Jenseits dieser wichtigen Erinnerungsarbeit konnte ich am 15. Juli am gemeinsamen Jahresempfang der Städte Reichenbach und Netzschkau im Vogtland am Fuße der Göltzschtalbrücke mit meinem sächsischen Amtskollegen Michael Kretschmer teilnehmen. Die Göltzschtalbrücke – bestehend aus 26 Millionen Ziegelsteinen – ist  die weltweit größte Brücke ihrer Art und gleichzeitig eines der Wahrzeichen des Vogtlandes. Sie steht nicht nur für die herausragende Ingenieurskunst thüringisch-sächsischer Prägung, sondern vor allem auch für das Verbindende einer thüringisch-sächsischen Landschaft, die unsere beiden Bundesländer über Verwaltungsgrenzen hinaus zusammenbindet. Der Stadt Reichenbach habe ich vor Ort alles Gute für den nächsten großen Schritt – den Antrag auf Aufnahme der Brücke ins UNESCO-Weltkulturerbe-Programm – gewünscht. Mir hat dieser Tag wieder einmal deutlich vor Augen geführt, welch reichhaltige kulturelle Vielfalt das Vogtland zu bieten hat – denn die endet keineswegs bei der Göltzschtalbrücke, sondern umfasst vielmehr auch solche großartigen städtebaulichen Kunstwerke wie Greiz, Weida und Plauen. Nicht zuletzt denke ich natürlich auch an das Raumfahrtmuseum in Morgenröthe-Rautenkranz oder die lange Tradition des Instrumentenbaus in Klingenthal. Hier haben wir ein derartiges – auch gerade touristisches – Potenzial vor uns, das förmlich danach ruft, gemeinsam ideal vermarktet zu werden.

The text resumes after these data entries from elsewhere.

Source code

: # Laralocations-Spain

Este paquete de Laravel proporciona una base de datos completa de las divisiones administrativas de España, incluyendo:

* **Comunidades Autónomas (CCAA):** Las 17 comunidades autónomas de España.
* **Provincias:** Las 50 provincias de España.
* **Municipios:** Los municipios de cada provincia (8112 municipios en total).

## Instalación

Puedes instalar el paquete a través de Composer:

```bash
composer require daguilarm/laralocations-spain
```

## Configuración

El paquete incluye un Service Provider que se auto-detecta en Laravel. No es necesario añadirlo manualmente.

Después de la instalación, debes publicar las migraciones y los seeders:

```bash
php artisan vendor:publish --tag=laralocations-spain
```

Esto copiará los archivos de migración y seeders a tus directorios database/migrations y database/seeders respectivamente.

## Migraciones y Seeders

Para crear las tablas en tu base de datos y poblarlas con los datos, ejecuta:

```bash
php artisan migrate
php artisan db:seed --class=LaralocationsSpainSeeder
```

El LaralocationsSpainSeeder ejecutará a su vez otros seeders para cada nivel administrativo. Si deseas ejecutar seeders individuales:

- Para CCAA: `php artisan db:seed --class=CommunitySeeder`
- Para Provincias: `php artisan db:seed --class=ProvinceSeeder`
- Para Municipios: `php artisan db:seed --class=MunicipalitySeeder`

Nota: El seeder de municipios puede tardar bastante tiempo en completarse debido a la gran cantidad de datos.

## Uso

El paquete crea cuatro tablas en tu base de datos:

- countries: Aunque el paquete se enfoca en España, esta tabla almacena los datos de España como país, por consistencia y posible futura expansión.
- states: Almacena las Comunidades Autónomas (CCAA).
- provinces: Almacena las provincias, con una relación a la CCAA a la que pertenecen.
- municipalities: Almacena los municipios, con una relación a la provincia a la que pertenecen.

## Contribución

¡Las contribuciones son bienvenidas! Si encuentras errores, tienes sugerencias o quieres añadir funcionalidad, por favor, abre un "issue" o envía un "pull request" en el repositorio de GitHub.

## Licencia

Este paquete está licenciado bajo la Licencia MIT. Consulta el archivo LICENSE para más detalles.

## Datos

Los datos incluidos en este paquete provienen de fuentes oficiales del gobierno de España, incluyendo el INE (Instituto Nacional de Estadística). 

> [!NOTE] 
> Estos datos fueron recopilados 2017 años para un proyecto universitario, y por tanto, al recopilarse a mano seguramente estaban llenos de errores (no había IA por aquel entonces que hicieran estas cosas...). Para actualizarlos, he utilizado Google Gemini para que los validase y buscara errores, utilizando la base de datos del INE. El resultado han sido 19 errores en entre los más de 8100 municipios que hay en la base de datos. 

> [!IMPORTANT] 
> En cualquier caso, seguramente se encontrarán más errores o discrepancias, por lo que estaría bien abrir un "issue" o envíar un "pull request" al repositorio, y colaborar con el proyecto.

Bereits Mitte vergangener Woche erreichten uns erstmals die schrecklichen Bilder aus Nordrhein-Westfalen und Rheinland-Pfalz. Die Flutkatastrophe und die vielen Toten bewegen ganz Deutschland. Ich habe mich schon am späten Abend des 13. Juli umfassend von meinem Büro über die drohende Lage in Thüringen unterrichten lassen – zum einen, um die Pegelstände oberhalb unserer Talsperren zu überprüfen, zum anderen natürlich auch, um sicherzustellen, dass dieselben sowie unsere Deiche, Dämme etc. den Starkregen überstehen.

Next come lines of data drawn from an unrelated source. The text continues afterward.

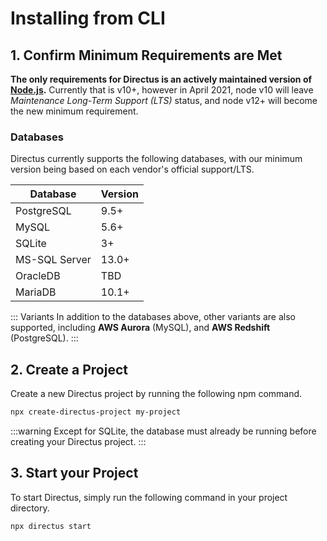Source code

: # Installing from CLI

## 1. Confirm Minimum Requirements are Met

**The only requirements for Directus is an actively maintained version of
[Node.js](https://nodejs.org/en/about/releases/).** Currently that is v10+, however in April 2021,
node v10 will leave _Maintenance Long-Term Support (LTS)_ status, and node v12+ will become the new
minimum requirement.

### Databases

Directus currently supports the following databases, with our minimum version being based on each
vendor's official support/LTS.

| Database      | Version |
| ------------- | ------- |
| PostgreSQL    | 9.5+    |
| MySQL         | 5.6+    |
| SQLite        | 3+      |
| MS-SQL Server | 13.0+   |
| OracleDB      | TBD     |
| MariaDB       | 10.1+   |

::: Variants In addition to the databases above, other variants are also supported, including **AWS
Aurora** (MySQL), and **AWS Redshift** (PostgreSQL). :::

## 2. Create a Project

Create a new Directus project by running the following npm command.

```bash
npx create-directus-project my-project
```

:::warning Except for SQLite, the database must already be running before creating your Directus
project. :::

## 3. Start your Project

To start Directus, simply run the following command in your project directory.

```bash
npx directus start
```

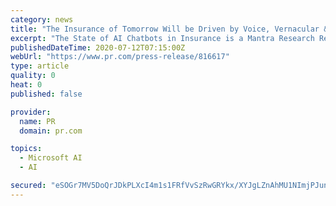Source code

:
 ```yaml
---
category: news
title: "The Insurance of Tomorrow Will be Driven by Voice, Vernacular & Video — Reveals Mantra Labs’ Market Research on AI Chatbots in Insurance"
excerpt: "The State of AI Chatbots in Insurance is a Mantra Research Report underlining the perspectives of decision-makers in Insurance Chatbot adoption and implementation challenges."
publishedDateTime: 2020-07-12T07:15:00Z
webUrl: "https://www.pr.com/press-release/816617"
type: article
quality: 0
heat: 0
published: false

provider:
  name: PR
  domain: pr.com

topics:
  - Microsoft AI
  - AI

secured: "eSOGr7MV5DoQrJDkPLXcI4m1s1FRfVvSzRwGRYkx/XYJgLZnAhMU1NImjPJunZ+I8D9gDMtOS4XJJE9Z6w9iDI4DUyTt8gkpM5DuEGlTTqAotZde3Pdy6Bm1OyNGKaO/lx7kiE3m7pzVwbrjBTRIQEeC51wBTcU06w3advxRMZoOXJtKDmQ9y+wbRIu9cYM4MUMQyG9Z54UOUlaFNdy2B9RwtaNr1dRieAhJeppLedfn2thZWr5XLhP+1TDBTSPRYD3zcGjWKgJrYIni4GzaeuByedzxauqcrBjcP8mE6GsvwctRzuxan7nQd6QHZujtxofctj8SXr3MjVYAyYvC/A==;sgQ+90R2liFVX/bLN3Rczg=="
---
```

Die Situation in NRW und RLP ruft in mir ganz persönliche Erinnerungen an ein ähnliches Ereignis – die Hamburger Sturmflut vom 16.02.1962 – hervor, das ich selbst miterleben musste. Auch, wenn das individuelle Leid nicht von anderen einfach nachgespürt werden kann – ich weiß, was viele Menschen gerade durchleiden müssen. Die Zahl der Toten und derjenigen, die ihr gesamtes Hab und Gut von heute auf morgen verloren haben, ist einfach erschütternd. Umso wichtiger ist es, dass schon viele Thüringer mithelfen und solidarisch sind – Haupt- und Ehrenamtliche gleichermaßen – ausgerüstet mit der notwendigen Technik. Ich bin ihnen allen zu tiefem Dank verpflichtet.

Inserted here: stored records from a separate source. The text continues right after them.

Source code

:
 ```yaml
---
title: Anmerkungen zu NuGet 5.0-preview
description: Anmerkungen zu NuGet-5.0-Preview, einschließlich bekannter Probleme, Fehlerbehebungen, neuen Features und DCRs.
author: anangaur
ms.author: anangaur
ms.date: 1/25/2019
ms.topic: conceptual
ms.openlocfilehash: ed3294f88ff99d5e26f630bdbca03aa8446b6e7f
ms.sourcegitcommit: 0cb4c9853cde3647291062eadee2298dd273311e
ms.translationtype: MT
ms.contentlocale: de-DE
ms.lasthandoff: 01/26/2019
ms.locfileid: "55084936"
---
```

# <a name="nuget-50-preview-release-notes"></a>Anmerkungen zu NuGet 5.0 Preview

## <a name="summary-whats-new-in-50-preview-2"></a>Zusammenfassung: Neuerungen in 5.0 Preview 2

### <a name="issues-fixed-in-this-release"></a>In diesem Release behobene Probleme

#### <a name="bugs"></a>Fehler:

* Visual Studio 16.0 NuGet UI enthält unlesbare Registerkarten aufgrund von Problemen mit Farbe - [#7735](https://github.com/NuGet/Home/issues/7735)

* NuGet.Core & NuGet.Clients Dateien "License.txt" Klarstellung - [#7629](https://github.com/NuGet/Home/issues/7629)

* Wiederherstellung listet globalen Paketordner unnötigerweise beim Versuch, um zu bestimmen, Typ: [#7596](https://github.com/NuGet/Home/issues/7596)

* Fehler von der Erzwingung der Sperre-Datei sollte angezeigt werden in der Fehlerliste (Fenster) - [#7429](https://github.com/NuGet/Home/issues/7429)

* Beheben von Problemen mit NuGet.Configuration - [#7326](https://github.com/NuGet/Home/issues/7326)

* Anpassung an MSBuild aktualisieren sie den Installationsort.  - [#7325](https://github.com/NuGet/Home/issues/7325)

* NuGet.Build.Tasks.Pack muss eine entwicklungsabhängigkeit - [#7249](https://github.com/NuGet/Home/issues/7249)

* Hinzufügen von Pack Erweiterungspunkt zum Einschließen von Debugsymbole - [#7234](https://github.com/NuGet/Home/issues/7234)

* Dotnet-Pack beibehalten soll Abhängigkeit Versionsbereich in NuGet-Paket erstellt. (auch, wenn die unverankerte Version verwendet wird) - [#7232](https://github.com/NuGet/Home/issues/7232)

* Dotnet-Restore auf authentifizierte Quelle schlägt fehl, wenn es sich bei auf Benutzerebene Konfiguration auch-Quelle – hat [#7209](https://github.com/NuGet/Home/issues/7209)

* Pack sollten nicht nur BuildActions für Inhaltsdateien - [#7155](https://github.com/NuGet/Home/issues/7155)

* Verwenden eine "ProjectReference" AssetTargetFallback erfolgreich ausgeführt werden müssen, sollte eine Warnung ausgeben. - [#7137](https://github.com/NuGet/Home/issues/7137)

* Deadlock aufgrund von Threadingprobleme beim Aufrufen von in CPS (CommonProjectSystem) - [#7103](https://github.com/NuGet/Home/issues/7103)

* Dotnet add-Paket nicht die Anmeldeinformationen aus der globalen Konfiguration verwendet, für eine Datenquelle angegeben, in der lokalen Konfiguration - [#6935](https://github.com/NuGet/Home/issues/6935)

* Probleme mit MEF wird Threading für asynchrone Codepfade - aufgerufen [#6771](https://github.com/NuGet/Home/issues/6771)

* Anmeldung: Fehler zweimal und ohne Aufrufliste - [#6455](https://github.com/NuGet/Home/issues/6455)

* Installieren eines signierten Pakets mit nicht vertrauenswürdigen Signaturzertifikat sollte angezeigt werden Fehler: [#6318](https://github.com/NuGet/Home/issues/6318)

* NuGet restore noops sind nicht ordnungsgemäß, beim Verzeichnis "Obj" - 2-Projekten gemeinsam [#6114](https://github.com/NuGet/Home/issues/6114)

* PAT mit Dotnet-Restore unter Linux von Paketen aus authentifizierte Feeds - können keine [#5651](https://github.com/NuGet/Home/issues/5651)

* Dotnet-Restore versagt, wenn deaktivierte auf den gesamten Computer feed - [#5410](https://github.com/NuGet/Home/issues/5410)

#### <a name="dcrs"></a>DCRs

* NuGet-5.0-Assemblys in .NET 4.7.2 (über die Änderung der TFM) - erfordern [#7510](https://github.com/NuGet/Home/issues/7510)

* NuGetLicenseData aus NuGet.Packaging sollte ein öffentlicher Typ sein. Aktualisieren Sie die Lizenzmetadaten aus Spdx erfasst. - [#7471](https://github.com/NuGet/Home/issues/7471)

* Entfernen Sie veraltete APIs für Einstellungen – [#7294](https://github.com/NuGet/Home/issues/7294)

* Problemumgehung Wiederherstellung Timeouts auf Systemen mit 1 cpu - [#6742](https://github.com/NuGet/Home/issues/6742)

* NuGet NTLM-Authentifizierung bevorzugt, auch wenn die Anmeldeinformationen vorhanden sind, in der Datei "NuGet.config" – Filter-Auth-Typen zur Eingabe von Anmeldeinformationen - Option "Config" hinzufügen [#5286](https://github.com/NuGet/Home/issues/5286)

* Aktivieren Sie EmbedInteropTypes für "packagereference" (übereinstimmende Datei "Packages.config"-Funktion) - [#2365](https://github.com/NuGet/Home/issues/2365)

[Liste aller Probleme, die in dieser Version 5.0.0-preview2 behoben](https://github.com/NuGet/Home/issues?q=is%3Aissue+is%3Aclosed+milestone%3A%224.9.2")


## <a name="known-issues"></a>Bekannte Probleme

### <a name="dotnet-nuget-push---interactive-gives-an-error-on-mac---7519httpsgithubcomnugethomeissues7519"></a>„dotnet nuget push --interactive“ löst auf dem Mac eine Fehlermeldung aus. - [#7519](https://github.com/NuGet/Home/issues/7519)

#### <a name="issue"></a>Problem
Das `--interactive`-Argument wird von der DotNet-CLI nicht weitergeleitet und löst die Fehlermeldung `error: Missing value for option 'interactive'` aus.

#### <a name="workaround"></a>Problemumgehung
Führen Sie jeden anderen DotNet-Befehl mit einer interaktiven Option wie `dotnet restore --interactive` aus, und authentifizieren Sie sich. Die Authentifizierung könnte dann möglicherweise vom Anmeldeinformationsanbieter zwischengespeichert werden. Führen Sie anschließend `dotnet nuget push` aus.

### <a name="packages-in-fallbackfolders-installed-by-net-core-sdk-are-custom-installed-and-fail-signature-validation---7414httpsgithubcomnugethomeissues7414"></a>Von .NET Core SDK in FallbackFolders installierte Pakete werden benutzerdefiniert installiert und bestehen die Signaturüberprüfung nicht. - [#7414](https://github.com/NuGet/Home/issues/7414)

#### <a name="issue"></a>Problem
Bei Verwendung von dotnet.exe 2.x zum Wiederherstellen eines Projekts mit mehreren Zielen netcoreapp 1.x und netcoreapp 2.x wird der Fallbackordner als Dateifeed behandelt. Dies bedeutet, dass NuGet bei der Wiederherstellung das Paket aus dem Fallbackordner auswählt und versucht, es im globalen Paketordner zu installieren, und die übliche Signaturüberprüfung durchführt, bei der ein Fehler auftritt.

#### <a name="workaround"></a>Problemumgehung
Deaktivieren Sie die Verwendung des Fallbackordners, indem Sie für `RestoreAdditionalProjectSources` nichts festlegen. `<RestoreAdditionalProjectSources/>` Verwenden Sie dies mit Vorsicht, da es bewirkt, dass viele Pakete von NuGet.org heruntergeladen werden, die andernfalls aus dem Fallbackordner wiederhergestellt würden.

Und ja:  Am Freitag sind die Weichen für die Zukunft der Thüringer Landespolitik neu gestellt worden. Die Auflösung des Thüringer Landtages war ursprünglich für den 19.07. angepeilt. Ich habe dieses Vorgehen immer und mit Nachdruck – sowohl öffentlich als Ministerpräsident als auch in der Fraktion als Abgeordneter – verteidigt, befürwortet und aktiv unterstützt. Nun soll es anderes kommen. Der Landtag wird nicht aufgelöst. Es werden damit große Herausforderungen auf alle demokratischen Fraktionen des Thüringer Landtages, natürlich aber auch auf die Landesregierung zukommen. Sich ihnen zum Wohle des Freistaates zu stellen ist unser aller Verpflichtung. Vernunft muss hier Parteibuch stechen. Die Vernunft ist dabei das eine. Es gab aber am Freitagmorgen für mich auch eine besonders emotionale Komponente, bei der Entscheidung den Auflösungsantrag zurückzuziehen. Eine unserer Abgeordneten liegt gegenwärtig mit schweren Verletzungen im Krankenhaus. Sie bei Inkaufnahme einer Gefährdung ihrer Gesundheit am Montag in den Landtag zur Abstimmung zu transportieren, hätte ich nicht vertreten können. Eine ähnliche Situation gab es vor Jahren bereits einmal im Kontext einer Kampfabstimmung im Thüringer Landtag. Ein LINKE- und ein SPD-MdL mussten ebenfalls aus dem Krankenhaus eingefahren werden, unter permanenter Beobachtung von Notärzten. Diese Situation empfand ich als so unerträglich, dass ich mir geschworen habe, so etwas nicht noch einmal erleben zu müssen. Politik und Moral stehen in einem steten Spannungsfeld zueinander. Dabei sollte man sich immer wieder neu befragen, wo das eine rechtmäßigerweise zu beginnen und das andere zu enden hat.

Vor uns liegt eine in mancherlei Hinsicht offene Zukunft mit Unwägbarkeiten, aber auch mit Menschen, die willens und in der Lage sind und sein müssen, nicht vor ihr zurückzuschrecken, sondern sie zu gestalten. Demokraten müssen sich jetzt die Hand reichen – auch über Gräben hinweg. Wir haben nur diese eine Demokratie. Beweisen wir, dass ihr Schutz mit und im Interesse aller Menschen in Thüringen unser oberstes Ziel ist. Dafür stehe ich. Jetzt und in Zukunft.